During my years on Council and Plan Commission, I was periodically chastised by developers for not understanding their perspective and business point of view. So rather than simply rehash the fine comments already given by Grumps and The Observer, I thought I would try and explain this process and the implications from the developer's point of reference.

A developer looking at property outside the city will first look to the city's Master Plan or Smart Growth Plan to see if they have a shot in hell at getting an annexation and approved land division from the City. The Plan represents the City's philosophical "line in the sand" for not what will happen but rather what ideas of development the City is willing to entertain.

A developer knows that the first step is for the Plan to show the land as future development - regardless of the planned use. Any land shown as future development means that 1. the city has expressed interest in future annexation and 2. the township that currently governs the land is aware of that interest. Thus future use lands are less controversial for the developer since the debate between city and township were likely resolved or exhausted during the Plan process.

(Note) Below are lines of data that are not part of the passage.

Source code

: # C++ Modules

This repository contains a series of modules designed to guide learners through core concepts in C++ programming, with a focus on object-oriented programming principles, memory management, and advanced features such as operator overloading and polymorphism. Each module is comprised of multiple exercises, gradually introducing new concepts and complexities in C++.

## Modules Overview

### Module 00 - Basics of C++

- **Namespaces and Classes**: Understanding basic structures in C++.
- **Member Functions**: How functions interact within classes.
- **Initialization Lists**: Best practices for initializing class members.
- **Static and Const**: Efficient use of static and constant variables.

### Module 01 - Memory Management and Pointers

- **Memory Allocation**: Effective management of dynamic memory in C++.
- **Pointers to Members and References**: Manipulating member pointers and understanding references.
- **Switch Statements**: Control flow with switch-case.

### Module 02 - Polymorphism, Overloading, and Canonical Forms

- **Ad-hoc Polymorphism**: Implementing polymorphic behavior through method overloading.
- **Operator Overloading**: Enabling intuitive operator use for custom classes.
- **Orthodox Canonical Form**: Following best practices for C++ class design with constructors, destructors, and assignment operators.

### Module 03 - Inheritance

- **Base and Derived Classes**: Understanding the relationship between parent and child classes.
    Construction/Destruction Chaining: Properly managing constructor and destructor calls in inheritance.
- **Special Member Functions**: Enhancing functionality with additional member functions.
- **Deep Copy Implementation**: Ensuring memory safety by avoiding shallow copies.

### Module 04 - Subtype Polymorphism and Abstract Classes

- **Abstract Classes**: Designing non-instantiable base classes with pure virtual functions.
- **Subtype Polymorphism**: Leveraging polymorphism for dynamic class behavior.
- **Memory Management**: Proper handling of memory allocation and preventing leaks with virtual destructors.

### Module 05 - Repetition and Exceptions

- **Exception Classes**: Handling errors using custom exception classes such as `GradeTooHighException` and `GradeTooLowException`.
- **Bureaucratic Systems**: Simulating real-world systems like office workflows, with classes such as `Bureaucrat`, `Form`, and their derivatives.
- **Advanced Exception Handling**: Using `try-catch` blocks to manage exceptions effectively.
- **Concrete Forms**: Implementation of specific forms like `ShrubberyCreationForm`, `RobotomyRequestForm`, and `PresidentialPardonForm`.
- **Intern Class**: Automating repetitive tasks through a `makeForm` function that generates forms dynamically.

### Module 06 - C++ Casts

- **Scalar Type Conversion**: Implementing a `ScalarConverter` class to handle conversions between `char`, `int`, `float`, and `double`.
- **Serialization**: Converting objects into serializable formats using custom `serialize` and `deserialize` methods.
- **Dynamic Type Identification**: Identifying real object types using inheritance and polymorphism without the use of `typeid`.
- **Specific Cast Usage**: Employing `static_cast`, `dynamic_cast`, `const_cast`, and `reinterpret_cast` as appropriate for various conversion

For example -- the Brunsell property on the south side of Hwy 14 (across from the Piggly Wiggly) has been designated as future land use for nearly two decades. When it was originally added to the Master Plan in the mid 1980s, it was designated as future Industrial. From that point onward, the Town of Union accepted the fact that the land was Agriculture - 1 on borrowed time. When the Master Plan was updated to change part of the land to future Commercial, the Town of Union didn't bat an eye - they had already written off the property as future city land.

Once the land has been designated as future use, there is no going back. You are now in the competetive phase of development -- the competition between the Plan (27% over 20 years) versus the Market (the developer's business plan). This competition almost always favors the developer even though the city appears to have all the control.

At this point the developer will begin spending cash on the project. Surveys, soil testing, engineering studies, environmental impact, marketing studies, real estate surveying, etc. Thousands of dollars will be invested by the developer in putting together their comprehensive plan for development. This is where the city typically goes weak in the spine - the developer will cry out about the money invested and how the Plan supports the development, how could the city possibly say no at this point? Every "delay" that the city "causes" equals more dollars spent and lost by the developer.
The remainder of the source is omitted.